- Film poster
- Directed by: Sonny Atkins; P.H. Bergeron; Brian Hamilton; Matt Purdy; Dan Slater;
- Written by: Matt Purdy; Dan Slater;
- Produced by: Marcus Le; Matt Levine; Jake Raymond;
- Starring: Adam Booth; Natalie Brown; Jonathan Keltz; Sara Mitich; Parveen Kaur;
- Cinematography: Danny Dunlop; Nick Kachibaia; Adam Madrzyk;
- Edited by: Dan Slater
- Music by: Dillon Baldassero
- Production companies: Multiname Productions; Torch Head Productions;
- Release date: April 2, 2017 (UK);
- Running time: 86 minutes
- Country: Canada
- Language: English

= White Night (2017 film) =

White Night is a Canadian anthology film released in 2017. It comprises six stories set during Toronto's Nuit Blanche arts festival.
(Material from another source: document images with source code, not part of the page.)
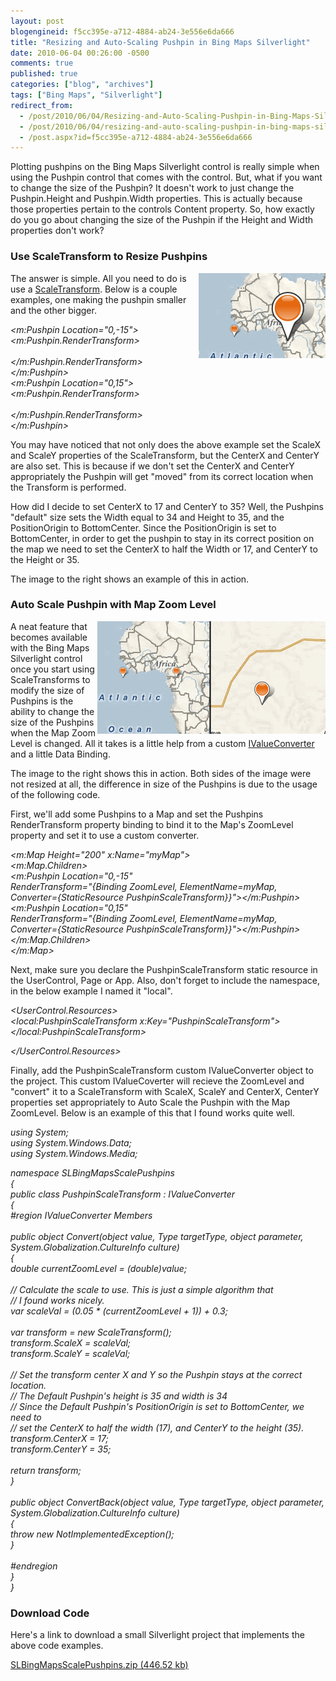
 ```yaml
---
layout: post
blogengineid: f5cc395e-a712-4884-ab24-3e556e6da666
title: "Resizing and Auto-Scaling Pushpin in Bing Maps Silverlight"
date: 2010-06-04 00:26:00 -0500
comments: true
published: true
categories: ["blog", "archives"]
tags: ["Bing Maps", "Silverlight"]
redirect_from: 
  - /post/2010/06/04/Resizing-and-Auto-Scaling-Pushpin-in-Bing-Maps-Silverlight
  - /post/2010/06/04/resizing-and-auto-scaling-pushpin-in-bing-maps-silverlight
  - /post.aspx?id=f5cc395e-a712-4884-ab24-3e556e6da666
---
```

<!-- more -->

Plotting pushpins on the Bing Maps Silverlight control is really simple when using the Pushpin control that comes with the control. But, what if you want to change the size of the Pushpin? It doesn't work to just change the Pushpin.Height and Pushpin.Width properties. This is actually because those properties pertain to the controls Content property. So, how exactly do you go about changing the size of the Pushpin if the Height and Width properties don't work?
<h3>Use ScaleTransform to Resize Pushpins<br /></h3>

<img style="float: right;" src="/images/posts/2010/6/SLBingMapsPushpinResizeScaleTransform.png" alt="" />

The answer is simple. All you need to do is use a <a rel="nofollow external" href="http://msdn.microsoft.com/en-us/library/system.windows.media.scaletransform%28VS.95%29.aspx">ScaleTransform</a>. Below is a couple examples, one making the pushpin smaller and the other bigger.

*<m:Pushpin Location="0,-15"><br />    <m:Pushpin.RenderTransform><br />        <ScaleTransform ScaleX=".5" ScaleY=".5" CenterX="17" CenterY="35"></ScaleTransform><br />    </m:Pushpin.RenderTransform><br /></m:Pushpin><br /><m:Pushpin Location="0,15"><br />    <m:Pushpin.RenderTransform><br />        <ScaleTransform ScaleX="2" ScaleY="2" CenterX="17" CenterY="35"></ScaleTransform><br />    </m:Pushpin.RenderTransform><br /></m:Pushpin>*

You may have noticed that not only does the above example set the ScaleX and ScaleY properties of the ScaleTransform, but the CenterX and CenterY are also set. This is because if we don't set the CenterX and CenterY appropriately the Pushpin will get "moved" from its correct location when the Transform is performed.

How did I decide to set CenterX to 17 and CenterY to 35? Well, the Pushpins "default" size sets the Width equal to 34 and Height to 35, and the PositionOrigin to BottomCenter. Since the PositionOrigin is set to BottomCenter, in order to get the pushpin to stay in its correct position on the map we need to set the CenterX to half the Width or 17, and CenterY to the Height or 35.

The image to the right shows an example of this in action.
<h3>Auto Scale Pushpin with Map Zoom Level</h3>

<img style="float: right;" src="/images/posts/2010/6/SLBingMapsPushpinAutoScaleToZoomLevel.png" alt="" />

A neat feature that becomes available with the Bing Maps Silverlight control once you start using ScaleTransforms to modify the size of Pushpins is the ability to change the size of the Pushpins when the Map Zoom Level is changed. All it takes is a little help from a custom <a href="http://msdn.microsoft.com/en-us/library/system.windows.data.ivalueconverter%28VS.95%29.aspx">IValueConverter</a> and a little Data Binding.

The image to the right shows this in action. Both sides of the image were not resized at all, the difference in size of the Pushpins is due to the usage of the following code.

First, we'll add some Pushpins to a Map and set the Pushpins RenderTransform property binding to bind it to the Map's ZoomLevel property and set it to use a custom converter.

*<m:Map Height="200" x:Name="myMap"><br />    <m:Map.Children><br />        <m:Pushpin Location="0,-15"<br />            RenderTransform="{Binding ZoomLevel, ElementName=myMap, Converter={StaticResource PushpinScaleTransform}}"></m:Pushpin><br />        <m:Pushpin Location="0,15"<br />            RenderTransform="{Binding ZoomLevel, ElementName=myMap, Converter={StaticResource PushpinScaleTransform}}"></m:Pushpin><br />    </m:Map.Children><br /></m:Map>*

Next, make sure you declare the PushpinScaleTransform static resource in the UserControl, Page or App. Also, don't forget to include the namespace, in the below example I named it "local".

*<UserControl.Resources><br />    <local:PushpinScaleTransform x:Key="PushpinScaleTransform"></local:PushpinScaleTransform><br />*

*</UserControl.Resources>*

Finally, add the PushpinScaleTransform custom IValueConverter object to the project. This custom IValueCoverter will recieve the ZoomLevel and "convert" it to a ScaleTransform with ScaleX, ScaleY and CenterX, CenterY properties set appropriately to Auto Scale the Pushpin with the Map ZoomLevel. Below is an example of this that I found works quite well.

*using System;<br />using System.Windows.Data;<br />using System.Windows.Media;*

*namespace SLBingMapsScalePushpins<br />{<br />    public class PushpinScaleTransform : IValueConverter<br />    {<br />        #region IValueConverter Members<br /><br />        public object Convert(object value, Type targetType, object parameter, System.Globalization.CultureInfo culture)<br />        {<br />            double currentZoomLevel = (double)value;<br /><br />            // Calculate the scale to use. This is just a simple algorithm that<br />            // I found works nicely.<br />            var scaleVal = (0.05 * (currentZoomLevel + 1)) + 0.3;<br /><br />            var transform = new ScaleTransform();<br />            transform.ScaleX = scaleVal;<br />            transform.ScaleY = scaleVal;<br /><br />            // Set the transform center X and Y so the Pushpin stays at the correct location.<br />            // The Default Pushpin's height is 35 and width is 34<br />            // Since the Default Pushpin's PositionOrigin is set to BottomCenter, we need to<br />            // set the CenterX to half the width (17), and CenterY to the height (35).<br />            transform.CenterX = 17;<br />            transform.CenterY = 35;<br /><br />            return transform;<br />        }<br /><br />        public object ConvertBack(object value, Type targetType, object parameter, System.Globalization.CultureInfo culture)<br />        {<br />            throw new NotImplementedException();<br />        }<br /><br />        #endregion<br />    }<br />}*
<h3>Download Code</h3>

Here's a link to download a small Silverlight project that implements the above code examples.

<a href="/file.axd?file=2010/6/SLBingMapsScalePushpins.zip">SLBingMapsScalePushpins.zip (446.52 kb)</a>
Musical interludes are provided by Stephen Joffe and the indie bands Beams and Birds of Bellwood.

== Reception ==
Critical reception to White Night was lukewarm.

Nows Norman Wilner compared the film's style to the works of Richard Linklater, but felt that its editing could have been tighter.

Bruce DeMara of the Toronto Star enjoyed White Nights music and cinematography, though thought that it seemed like "an extended promo" for Nuit Blanche, and at times found it "a bit wearing, just like the real event."

Gayle MacDonald of The Globe and Mail gave it 2 1/2 stars out of 4, praising the performance of Darrell Faria, but writing "the film doesn't quite pull off the challenge of fusing the visions of five filmmakers into one cohesive whole."